*** Begin section ***
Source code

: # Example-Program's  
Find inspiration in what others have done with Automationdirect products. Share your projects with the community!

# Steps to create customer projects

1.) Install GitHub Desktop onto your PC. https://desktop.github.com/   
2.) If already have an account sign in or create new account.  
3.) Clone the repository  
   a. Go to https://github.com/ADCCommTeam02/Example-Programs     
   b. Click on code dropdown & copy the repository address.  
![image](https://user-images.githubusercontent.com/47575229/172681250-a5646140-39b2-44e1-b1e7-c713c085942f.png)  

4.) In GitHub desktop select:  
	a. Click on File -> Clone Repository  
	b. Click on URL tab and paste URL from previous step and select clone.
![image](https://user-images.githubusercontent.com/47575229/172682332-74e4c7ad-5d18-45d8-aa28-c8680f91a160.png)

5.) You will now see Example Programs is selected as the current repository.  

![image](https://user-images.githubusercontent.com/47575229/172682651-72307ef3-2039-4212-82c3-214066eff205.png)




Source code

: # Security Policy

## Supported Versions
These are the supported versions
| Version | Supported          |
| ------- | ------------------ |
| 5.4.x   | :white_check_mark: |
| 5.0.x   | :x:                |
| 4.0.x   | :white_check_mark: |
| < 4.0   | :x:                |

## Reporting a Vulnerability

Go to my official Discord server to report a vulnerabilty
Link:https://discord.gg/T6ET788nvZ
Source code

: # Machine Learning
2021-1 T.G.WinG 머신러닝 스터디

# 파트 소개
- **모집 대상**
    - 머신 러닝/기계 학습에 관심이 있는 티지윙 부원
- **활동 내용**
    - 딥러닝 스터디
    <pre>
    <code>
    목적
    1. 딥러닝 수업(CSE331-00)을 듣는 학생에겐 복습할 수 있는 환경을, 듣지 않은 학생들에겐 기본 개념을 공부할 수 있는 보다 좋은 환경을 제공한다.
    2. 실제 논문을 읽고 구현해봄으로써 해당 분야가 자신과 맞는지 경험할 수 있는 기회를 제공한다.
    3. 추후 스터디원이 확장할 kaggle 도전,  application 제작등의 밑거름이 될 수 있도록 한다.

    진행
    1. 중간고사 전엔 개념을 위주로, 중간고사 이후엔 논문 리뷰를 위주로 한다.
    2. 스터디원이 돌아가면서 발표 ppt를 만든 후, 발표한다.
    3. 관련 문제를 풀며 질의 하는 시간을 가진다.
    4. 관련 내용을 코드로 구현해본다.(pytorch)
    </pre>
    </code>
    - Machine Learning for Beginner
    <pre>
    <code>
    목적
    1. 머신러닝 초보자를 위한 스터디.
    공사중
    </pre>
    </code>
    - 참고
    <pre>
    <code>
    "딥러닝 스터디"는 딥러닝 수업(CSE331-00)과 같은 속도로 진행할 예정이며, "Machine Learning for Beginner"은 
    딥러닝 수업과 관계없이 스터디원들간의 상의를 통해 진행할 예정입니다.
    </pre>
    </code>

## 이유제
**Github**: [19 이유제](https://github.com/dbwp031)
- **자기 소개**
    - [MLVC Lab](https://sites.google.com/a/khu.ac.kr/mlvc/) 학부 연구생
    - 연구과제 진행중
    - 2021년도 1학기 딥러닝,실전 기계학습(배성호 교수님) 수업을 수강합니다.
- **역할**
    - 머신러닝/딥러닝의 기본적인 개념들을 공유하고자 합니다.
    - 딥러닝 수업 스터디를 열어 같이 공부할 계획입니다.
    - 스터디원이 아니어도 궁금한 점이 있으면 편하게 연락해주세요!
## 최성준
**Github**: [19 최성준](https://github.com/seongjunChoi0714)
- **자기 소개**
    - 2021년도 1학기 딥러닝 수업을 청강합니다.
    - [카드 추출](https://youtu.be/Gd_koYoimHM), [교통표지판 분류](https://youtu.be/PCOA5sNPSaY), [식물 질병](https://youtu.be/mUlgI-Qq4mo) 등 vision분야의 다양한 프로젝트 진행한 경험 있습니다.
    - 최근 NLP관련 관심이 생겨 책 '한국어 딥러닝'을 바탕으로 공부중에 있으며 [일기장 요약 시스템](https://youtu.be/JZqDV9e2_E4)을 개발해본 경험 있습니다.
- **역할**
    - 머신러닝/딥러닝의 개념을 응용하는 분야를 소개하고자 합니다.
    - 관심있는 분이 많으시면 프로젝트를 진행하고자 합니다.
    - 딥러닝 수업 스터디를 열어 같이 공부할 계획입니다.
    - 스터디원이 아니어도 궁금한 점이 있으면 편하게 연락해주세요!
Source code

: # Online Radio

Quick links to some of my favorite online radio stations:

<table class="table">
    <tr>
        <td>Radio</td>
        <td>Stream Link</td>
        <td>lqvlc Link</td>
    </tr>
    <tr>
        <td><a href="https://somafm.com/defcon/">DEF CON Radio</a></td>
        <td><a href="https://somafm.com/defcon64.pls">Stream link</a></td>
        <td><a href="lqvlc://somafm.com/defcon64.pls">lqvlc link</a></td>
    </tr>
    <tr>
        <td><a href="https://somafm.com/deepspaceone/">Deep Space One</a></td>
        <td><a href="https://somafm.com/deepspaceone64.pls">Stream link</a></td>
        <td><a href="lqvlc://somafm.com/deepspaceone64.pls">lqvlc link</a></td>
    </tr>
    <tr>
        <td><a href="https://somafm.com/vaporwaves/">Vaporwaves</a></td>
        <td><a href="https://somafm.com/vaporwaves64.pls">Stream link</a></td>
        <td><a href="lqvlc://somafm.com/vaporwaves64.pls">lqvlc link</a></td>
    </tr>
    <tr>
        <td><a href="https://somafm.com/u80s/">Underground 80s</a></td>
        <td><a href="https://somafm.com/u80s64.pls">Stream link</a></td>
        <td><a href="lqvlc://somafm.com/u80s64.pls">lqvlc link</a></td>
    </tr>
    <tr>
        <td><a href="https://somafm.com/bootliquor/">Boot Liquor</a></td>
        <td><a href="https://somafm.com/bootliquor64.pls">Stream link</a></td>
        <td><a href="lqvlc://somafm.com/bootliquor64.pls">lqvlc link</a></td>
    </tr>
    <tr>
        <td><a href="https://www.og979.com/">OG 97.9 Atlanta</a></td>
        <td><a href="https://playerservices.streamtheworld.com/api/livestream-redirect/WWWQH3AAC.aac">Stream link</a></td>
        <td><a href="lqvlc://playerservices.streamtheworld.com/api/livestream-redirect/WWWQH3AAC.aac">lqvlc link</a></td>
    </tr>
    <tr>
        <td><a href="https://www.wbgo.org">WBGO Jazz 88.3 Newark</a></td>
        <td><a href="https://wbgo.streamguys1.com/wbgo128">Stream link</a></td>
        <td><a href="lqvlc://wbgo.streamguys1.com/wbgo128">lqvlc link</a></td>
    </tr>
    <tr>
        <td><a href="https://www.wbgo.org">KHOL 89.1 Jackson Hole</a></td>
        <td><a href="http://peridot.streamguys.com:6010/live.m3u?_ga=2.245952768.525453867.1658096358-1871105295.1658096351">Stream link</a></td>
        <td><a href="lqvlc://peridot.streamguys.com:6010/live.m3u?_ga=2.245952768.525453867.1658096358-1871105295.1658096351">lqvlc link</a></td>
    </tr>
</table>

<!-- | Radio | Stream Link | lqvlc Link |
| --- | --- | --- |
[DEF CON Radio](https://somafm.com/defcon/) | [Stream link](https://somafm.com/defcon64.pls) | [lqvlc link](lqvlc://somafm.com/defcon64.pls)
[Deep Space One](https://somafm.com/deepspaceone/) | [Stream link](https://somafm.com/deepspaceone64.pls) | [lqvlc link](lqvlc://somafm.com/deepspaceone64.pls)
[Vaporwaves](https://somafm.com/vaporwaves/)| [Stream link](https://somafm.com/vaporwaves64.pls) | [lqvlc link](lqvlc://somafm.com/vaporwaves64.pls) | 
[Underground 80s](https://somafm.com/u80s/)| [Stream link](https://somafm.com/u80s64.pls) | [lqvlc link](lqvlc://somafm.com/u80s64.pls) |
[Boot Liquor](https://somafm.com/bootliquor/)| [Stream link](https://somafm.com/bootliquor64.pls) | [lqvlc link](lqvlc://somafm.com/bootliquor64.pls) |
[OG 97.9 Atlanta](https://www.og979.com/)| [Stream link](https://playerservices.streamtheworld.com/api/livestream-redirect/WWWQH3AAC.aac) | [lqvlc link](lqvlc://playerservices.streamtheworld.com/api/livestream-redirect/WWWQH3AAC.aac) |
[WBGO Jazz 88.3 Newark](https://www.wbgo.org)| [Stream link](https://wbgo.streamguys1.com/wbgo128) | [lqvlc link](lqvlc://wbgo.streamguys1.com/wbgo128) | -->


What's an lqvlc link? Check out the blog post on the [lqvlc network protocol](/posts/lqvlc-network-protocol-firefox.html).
*** End section ***
EXERCISE REQUIREMENTS: Show all lines in the entries above where the word "peridot" appears.

REPLY TO THE TASK:
        <td><a href="http://peridot.streamguys.com:6010/live.m3u?_ga=2.245952768.525453867.1658096358-1871105295.1658096351">Stream link</a></td>
        <td><a href="lqvlc://peridot.streamguys.com:6010/live.m3u?_ga=2.245952768.525453867.1658096358-1871105295.1658096351">lqvlc link</a></td>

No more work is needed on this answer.